SUBURRA 3 ONLINE SU NETFLIX/ Borghi “Aureliano e Spadino non si fidanzano ma…”

- Raffaele Graziano Flore

“Suburra 3” è finalmente online su Netflix. Video, sulla piattaforma di streaming arrivano i 6 episodi della stagione finale: Borghi rivela le prime anticipazioni…

Suburra 3, la stagione finale
Suburra 3, la stagione finale (Netflix, 2020)

I primi sei episodi di Suburra 3 sono già disponibili per la visione online su Netflix ed i fan della serie – giunta alla sua ultima stagione – non hanno ovviamente perso tempo! L’ultimo capitolo ha contribuito inevitabilmente a cambiare la vita dei protagonisti, a partire da Alessandro Borghi nei panni di Aureliano Adami. Le domande in vista del gran finale sono molteplici: la coppia Aureliano-Spadino riuscirà a gestire il potere conquistato? Manfredi tornerà a capo degli Anacleti? Intanto sappiamo che la prima puntata parte con il botto. Pur senza spoilerare nulla, possiamo anticiparvi che la terza stagione si aprirà con un colpo di scena in perfetto stile Hitchcock tale da togliere il respiro! Il regista ha fornito qualche indizio in più su ciò che ci accingiamo a vedere, come anticipa Io Donna: “Il ritmo di quest’ultima stagione è molto più serrato: assistiamo a una specie di conto alla rovescia…”. Borghi ha anche anticipato, invece, la natura del rapporto tra Aureliano e Spadino: “In quest’ultima stagione Aureliano e Spadino non si fidanzano, ma la loro è una sorta di storia d’amore”. Un rapporto destinato a diventare viscerale tanto da diventare “uno degli aspetti più emozionanti di questa stagione”, ha aggiunto ancora Borghi, cresciuto co Suburra, sia la serie che il film. (Aggiornamento di Emanuela Longo)

STAGIONE FINALE: CHI SARÀ IL ‘RE DI ROMA’?

È stata la prima serie tv made in Italy distribuita da Netflix, oltre che un piccolo cult che negli ultimi tre anni è diventato pure un piccolo fenomeno di costume: per questo motivo l’arrivo della terza stagione di “Suburra”, il serial ispirato all’omonimo film e al romanzo di Giancarlo De Cataldo e Carlo Bonini, è l’evento del giorno tanto che il tweet apparso sul profilo di Netflix Italia (“Modalità *non ci sono per nessuno* attivata”) ha mandato in visibilio i fan storici e non solo. Sulla piattaforma di streaming infatti sono finalmente online le sei puntate di quella che, come largamente anticipato, sarà la stagione finale e in cui ritroveremo i quattro protagonisti ovvero (Alessandro Borghi), Spadino (Giacomo Ferrara), Samurai (Francesco Acquaroli) e Amedeo Cinaglia (Filippo Nigro).
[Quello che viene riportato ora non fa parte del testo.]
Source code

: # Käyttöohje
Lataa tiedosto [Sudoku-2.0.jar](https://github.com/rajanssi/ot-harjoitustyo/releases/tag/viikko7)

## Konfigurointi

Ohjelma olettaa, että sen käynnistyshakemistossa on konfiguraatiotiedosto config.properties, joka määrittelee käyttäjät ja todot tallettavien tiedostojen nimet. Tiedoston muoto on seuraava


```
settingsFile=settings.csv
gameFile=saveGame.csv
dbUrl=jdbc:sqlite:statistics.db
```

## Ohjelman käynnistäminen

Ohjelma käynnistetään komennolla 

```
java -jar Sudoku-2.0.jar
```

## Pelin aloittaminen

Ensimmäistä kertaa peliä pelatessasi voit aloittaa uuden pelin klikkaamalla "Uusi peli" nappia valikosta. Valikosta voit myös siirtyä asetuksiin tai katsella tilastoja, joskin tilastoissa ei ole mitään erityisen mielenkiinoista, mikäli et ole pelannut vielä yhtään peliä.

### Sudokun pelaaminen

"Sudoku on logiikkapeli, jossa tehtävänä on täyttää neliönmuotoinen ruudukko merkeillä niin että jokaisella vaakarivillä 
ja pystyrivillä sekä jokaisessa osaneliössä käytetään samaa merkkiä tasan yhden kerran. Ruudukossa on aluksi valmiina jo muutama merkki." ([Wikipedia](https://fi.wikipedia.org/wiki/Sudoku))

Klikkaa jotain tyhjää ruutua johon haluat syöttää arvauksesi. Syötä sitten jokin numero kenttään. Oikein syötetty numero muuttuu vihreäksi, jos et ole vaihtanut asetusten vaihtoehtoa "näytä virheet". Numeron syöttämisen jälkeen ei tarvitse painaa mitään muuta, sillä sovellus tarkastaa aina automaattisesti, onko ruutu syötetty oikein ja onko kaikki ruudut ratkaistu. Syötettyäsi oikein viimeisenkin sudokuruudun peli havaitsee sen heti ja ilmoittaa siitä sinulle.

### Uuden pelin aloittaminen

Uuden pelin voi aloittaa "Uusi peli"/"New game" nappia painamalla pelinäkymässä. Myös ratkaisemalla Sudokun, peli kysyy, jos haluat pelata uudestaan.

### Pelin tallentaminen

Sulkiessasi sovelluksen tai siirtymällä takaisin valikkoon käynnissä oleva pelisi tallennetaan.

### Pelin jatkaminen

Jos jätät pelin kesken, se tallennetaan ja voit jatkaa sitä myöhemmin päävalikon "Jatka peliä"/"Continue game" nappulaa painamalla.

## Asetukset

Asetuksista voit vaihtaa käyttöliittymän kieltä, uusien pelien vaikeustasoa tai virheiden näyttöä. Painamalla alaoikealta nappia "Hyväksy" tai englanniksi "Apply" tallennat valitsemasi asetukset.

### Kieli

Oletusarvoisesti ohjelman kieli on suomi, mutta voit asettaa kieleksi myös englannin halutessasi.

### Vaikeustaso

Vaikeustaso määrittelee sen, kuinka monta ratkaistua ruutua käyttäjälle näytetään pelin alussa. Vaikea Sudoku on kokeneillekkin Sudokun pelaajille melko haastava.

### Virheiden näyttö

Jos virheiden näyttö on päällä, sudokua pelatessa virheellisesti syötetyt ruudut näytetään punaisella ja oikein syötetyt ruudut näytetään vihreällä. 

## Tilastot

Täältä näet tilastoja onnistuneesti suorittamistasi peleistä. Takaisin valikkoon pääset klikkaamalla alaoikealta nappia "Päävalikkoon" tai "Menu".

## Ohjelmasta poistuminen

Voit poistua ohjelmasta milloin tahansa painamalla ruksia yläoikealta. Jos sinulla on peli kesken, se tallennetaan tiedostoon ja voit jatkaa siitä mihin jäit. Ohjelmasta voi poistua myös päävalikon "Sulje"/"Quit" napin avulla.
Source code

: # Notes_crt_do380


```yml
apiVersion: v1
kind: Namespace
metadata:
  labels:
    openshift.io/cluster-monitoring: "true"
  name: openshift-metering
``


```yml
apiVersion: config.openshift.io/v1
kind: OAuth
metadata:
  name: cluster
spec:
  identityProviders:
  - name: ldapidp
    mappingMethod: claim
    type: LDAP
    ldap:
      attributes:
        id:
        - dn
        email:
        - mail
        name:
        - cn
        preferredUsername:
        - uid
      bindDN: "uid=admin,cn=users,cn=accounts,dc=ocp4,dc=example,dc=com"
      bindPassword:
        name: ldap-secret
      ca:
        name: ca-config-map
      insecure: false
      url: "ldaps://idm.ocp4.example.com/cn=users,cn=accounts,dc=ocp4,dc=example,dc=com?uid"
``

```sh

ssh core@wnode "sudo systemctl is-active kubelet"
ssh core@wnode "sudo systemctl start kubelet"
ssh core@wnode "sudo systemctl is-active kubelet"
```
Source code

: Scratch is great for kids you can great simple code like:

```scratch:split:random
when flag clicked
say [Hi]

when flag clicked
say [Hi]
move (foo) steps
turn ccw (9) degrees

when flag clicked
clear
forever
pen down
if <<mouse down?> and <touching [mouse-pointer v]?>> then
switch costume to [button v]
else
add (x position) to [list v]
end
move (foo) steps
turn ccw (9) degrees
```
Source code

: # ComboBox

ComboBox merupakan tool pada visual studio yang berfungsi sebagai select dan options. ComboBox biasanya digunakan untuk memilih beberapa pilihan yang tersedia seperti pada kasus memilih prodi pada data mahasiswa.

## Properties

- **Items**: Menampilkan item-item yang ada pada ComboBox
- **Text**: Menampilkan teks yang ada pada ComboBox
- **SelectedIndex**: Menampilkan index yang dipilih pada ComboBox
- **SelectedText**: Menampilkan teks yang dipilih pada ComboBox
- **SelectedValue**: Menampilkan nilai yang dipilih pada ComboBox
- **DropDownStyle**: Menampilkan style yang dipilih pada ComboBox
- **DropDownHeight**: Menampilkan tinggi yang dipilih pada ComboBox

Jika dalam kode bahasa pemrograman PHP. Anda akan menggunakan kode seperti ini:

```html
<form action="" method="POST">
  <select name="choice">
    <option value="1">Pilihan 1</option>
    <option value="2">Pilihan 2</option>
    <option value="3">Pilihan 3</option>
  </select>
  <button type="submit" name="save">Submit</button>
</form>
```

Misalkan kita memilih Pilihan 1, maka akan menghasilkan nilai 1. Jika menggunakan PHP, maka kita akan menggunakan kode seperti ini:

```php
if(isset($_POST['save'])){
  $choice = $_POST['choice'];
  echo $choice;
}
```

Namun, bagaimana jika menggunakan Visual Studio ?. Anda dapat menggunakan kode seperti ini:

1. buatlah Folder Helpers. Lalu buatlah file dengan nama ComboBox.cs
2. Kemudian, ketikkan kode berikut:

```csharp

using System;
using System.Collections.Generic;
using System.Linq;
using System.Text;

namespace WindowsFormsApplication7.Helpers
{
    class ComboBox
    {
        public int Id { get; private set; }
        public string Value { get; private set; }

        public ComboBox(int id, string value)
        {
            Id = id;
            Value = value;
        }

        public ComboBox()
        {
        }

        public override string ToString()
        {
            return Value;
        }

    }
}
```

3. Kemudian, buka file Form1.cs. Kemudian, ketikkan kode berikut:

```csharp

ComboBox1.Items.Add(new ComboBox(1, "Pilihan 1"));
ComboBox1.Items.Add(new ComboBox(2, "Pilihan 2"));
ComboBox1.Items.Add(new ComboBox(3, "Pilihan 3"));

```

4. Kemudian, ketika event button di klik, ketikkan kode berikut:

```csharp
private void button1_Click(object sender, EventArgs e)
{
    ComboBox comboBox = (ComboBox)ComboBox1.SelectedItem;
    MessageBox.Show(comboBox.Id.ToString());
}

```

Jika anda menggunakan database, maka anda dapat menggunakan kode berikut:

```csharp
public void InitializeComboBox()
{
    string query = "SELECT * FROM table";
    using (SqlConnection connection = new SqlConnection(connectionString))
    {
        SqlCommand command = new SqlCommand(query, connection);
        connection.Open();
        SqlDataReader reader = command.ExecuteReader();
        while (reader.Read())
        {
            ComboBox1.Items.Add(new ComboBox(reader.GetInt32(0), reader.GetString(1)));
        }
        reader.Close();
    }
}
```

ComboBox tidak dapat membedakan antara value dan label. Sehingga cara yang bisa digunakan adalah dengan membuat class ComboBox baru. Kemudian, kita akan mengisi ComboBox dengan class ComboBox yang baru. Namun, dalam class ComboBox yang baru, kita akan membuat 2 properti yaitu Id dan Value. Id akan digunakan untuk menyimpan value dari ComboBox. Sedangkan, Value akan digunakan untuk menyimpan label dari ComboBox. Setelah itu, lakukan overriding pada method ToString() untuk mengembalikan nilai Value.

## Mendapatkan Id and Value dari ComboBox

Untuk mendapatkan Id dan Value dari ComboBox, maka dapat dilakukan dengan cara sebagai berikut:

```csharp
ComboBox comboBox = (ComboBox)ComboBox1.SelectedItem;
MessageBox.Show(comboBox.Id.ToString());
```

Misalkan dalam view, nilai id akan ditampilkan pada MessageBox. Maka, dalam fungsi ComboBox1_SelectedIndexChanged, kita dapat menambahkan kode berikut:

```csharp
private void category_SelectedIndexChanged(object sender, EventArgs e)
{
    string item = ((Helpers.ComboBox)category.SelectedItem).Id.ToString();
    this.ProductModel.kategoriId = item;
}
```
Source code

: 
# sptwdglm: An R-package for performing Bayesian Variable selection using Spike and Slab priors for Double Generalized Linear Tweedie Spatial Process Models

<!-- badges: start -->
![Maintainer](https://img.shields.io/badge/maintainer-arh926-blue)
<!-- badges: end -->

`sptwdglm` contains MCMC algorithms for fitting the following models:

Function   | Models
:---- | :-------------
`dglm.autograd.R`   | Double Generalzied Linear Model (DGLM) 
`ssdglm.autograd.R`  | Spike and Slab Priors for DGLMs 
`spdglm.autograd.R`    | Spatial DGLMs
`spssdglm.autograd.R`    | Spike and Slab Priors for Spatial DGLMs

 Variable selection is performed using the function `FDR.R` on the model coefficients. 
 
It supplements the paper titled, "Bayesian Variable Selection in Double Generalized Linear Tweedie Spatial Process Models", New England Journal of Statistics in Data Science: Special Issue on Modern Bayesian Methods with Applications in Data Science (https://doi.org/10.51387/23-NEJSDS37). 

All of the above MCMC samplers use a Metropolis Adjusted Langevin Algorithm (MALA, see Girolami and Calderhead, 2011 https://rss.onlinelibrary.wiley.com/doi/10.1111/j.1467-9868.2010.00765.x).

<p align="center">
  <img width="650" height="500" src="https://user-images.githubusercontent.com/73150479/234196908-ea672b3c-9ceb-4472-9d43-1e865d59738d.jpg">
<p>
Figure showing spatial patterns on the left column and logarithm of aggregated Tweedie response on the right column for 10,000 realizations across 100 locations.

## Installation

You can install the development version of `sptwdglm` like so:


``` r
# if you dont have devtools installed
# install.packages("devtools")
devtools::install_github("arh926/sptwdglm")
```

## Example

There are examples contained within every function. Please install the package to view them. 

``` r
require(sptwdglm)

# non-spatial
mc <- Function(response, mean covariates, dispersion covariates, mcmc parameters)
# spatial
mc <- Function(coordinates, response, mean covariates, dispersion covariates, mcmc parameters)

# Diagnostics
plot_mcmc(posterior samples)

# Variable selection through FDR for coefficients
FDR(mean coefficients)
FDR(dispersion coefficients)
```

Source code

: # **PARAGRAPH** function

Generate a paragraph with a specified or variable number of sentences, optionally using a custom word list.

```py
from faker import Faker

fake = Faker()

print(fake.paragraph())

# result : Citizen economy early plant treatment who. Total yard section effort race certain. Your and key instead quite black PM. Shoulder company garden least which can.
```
A dimostrazione di come l’evento fosse uno dei più attesi di quest’anno basta ricordare che la stagione numero 3 del crime thriller prodotto da Cattleya sarà disponibile in quasi 200 Paesi in tutto il mondo e a detta degli stessi protagonisti promette un finale pirotecnico.

“SUBURRA 3” ONLINE SU NETFLIX: LE ANTICIPAZIONI DELLA STAGIONE FINALE

È molto emozionante sapere che domani potrete vedere l’ultimo capitolo di una cosa che ha cambiato un po’ le nostre vite” aveva detto proprio Borghi nella giornata di ieri durante una dirette social, confessando da una parte la felicità di essere arrivato a questo punto ma non nascondendo pure un pizzico di nostalgia per il dover dire addio a uno dei prodotti della lunga serialità nostrana di maggior successo. “Speriamo vi emozioni quanto ha emozionato noi a girarla” gli ha fatto eco il collega Giacomo Ferrara, che ha poi definito “una bella botta” l’esperienza vissuta sul set di “Suburra 3”. Ma su cosa vertono questi nuovi sei episodi finalmente disponibili su Netflix e che coronano la trilogia? A differenza della prima stagione che aveva come centro delle vicende il Vaticano e il litorale di Ostia, e la seconda che invece era tutta incentrata sull’elezione del nuovo primo cittadino della Capitale, l’ultima stagione vedrà letteralmente la mdp calarsi nelle strade della Città Eterna per una sfida che alla fine determinerà chi sarà il… nuovo re di Roma. E, senza svelare altro, per sintetizzare lo spirito di questo nuovo ciclo di episodi basta citare una frase di Ernest Hemingway riportata nel pressbook che accompagna l’arrivo di “Suburra 3: “La mia vita è una strada oscura che conduce al nulla”.